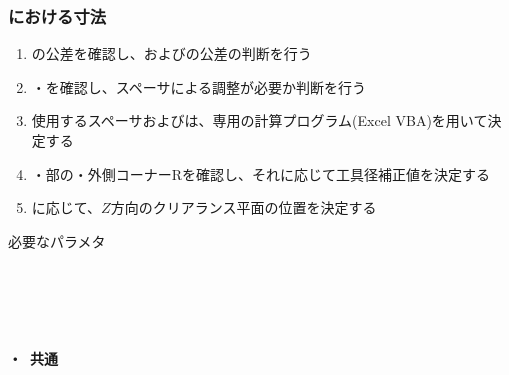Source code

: \subsubsection{\EndFacecutMilling における寸法}
\begin{enumerate}[label=\sarrow]
\item {}\nameWorkTotalLength の公差を確認し、\TopAlocationLength および\BottomAlocationLength の公差の判断を行う
\item \TopAlocationLength・\BottomAlocationLength を確認し、スペーサによる調整が必要か判断を行う
\item 使用するスペーサおよび\ReAlocationLength は、専用の計算プログラム(Excel VBA)を用いて決定する
\item \OuterDiameter・\nameEndFace 部の\nameThickness・\nameEndFace 外側コーナーRを確認し、それに応じて工具径補正値を決定する
\item \ReAlocationLength に応じて、$Z$方向のクリアランス平面の位置を決定する
\end{enumerate}
\begin{Parameter}{必要なパラメタ}
\paragraph*{\ReAlocationLength}
\PMWorkTotalLength
\PMTopAlocationLength
\PMBottomAlocationLength
\PMACOD
\PMJigLength
{}
\tcbline*
\paragraph*{\TopEndFacecut}
\PMTopReAlocationLength
\PMACOD
\PMBDOD
\PMODCornerR\\
\PMTopEndACID
\PMTopEndBDID
{}
\tcbline*
\paragraph*{\BottomEndFacecut}
\PMBottomReAlocationLength
\PMACOD
\PMBDOD
\PMODCornerR\\
\PMBottomEndACID
\PMBottomEndBDID
{}
\tcbline*
\paragraph*{\TopEndFacecut・\BottomEndFacecut~共通}
\end{Parameter}

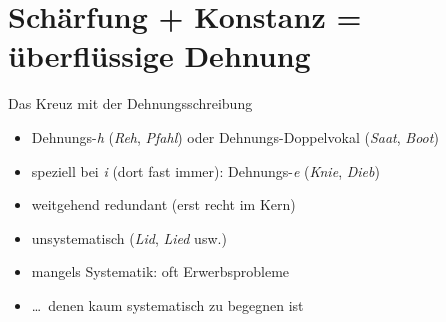\section{Schärfung + Konstanz = überflüssige Dehnung}

\begin{frame}
  {Das Kreuz mit der Dehnungsschreibung}
  \pause
  \begin{itemize}[<+->]
    \item Dehnungs-\textit{h} (\textit{Reh}, \textit{Pfahl}) oder Dehnungs-Doppelvokal (\textit{Saat}, \textit{Boot})
    \item speziell bei \textit{i} (dort fast immer): Dehnungs-\textit{e} (\textit{Knie}, \textit{Dieb})
      \Halbzeile
    \item \alert{weitgehend redundant} (erst recht im Kern)
    \item \alert{unsystematisch} (\textit{Lid}, \textit{Lied} usw.)
      \Halbzeile
    \item mangels Systematik: \alert{oft Erwerbsprobleme}
    \item \ldots\ denen kaum systematisch zu begegnen ist
  \end{itemize}
\end{frame}

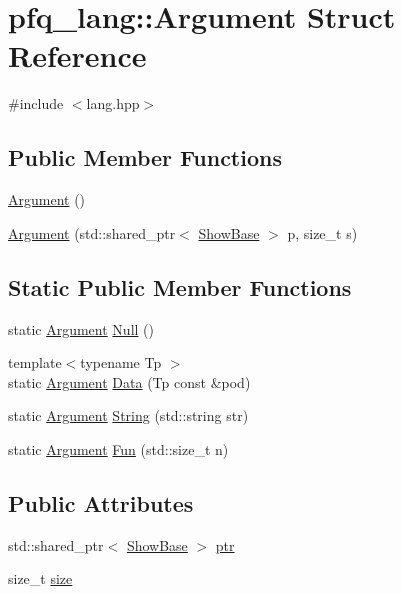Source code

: \hypertarget{structpfq__lang_1_1Argument}{\section{pfq\+\_\+lang\+:\+:Argument Struct Reference}
\label{structpfq__lang_1_1Argument}
}


{\ttfamily \#include $<$lang.\+hpp$>$}

\subsection*{Public Member Functions}
\begin{DoxyCompactItemize}
\item 
\hyperlink{structpfq__lang_1_1Argument_adf4a0f9046574c815af1031d6c5cd851}{Argument} ()
\item 
\hyperlink{structpfq__lang_1_1Argument_afcd49979abbdf7430421f17bebb1966c}{Argument} (std\+::shared\+\_\+ptr$<$ \hyperlink{structpfq__lang_1_1ShowBase}{Show\+Base} $>$ p, size\+\_\+t s)
\end{DoxyCompactItemize}
\subsection*{Static Public Member Functions}
\begin{DoxyCompactItemize}
\item 
static \hyperlink{structpfq__lang_1_1Argument}{Argument} \hyperlink{structpfq__lang_1_1Argument_a8efc5284160dc24e835ed65b40d988fa}{Null} ()
\item 
{\footnotesize template$<$typename Tp $>$ }\\static \hyperlink{structpfq__lang_1_1Argument}{Argument} \hyperlink{structpfq__lang_1_1Argument_abea434bf421fbbb77e8d6ca473157763}{Data} (Tp const \&pod)
\item 
static \hyperlink{structpfq__lang_1_1Argument}{Argument} \hyperlink{structpfq__lang_1_1Argument_ae348374ab6b6842216f54f93c17685e0}{String} (std\+::string str)
\item 
static \hyperlink{structpfq__lang_1_1Argument}{Argument} \hyperlink{structpfq__lang_1_1Argument_afc98cc699af5ba4ff12d708410e575f0}{Fun} (std\+::size\+\_\+t n)
\end{DoxyCompactItemize}
\subsection*{Public Attributes}
\begin{DoxyCompactItemize}
\item 
std\+::shared\+\_\+ptr$<$ \hyperlink{structpfq__lang_1_1ShowBase}{Show\+Base} $>$ \hyperlink{structpfq__lang_1_1Argument_a06431bd31fa48d87ed7e4d35b27b6dbc}{ptr}
\item 
size\+\_\+t \hyperlink{structpfq__lang_1_1Argument_a32994135620ce25900736514464f04f4}{size}
\end{DoxyCompactItemize}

## TO DO
From the records above, copy each line where the word "alert" can be found.

## RESPONSE
    \item \alert{weitgehend redundant} (erst recht im Kern)
    \item \alert{unsystematisch} (\textit{Lid}, \textit{Lied} usw.)
    \item mangels Systematik: \alert{oft Erwerbsprobleme}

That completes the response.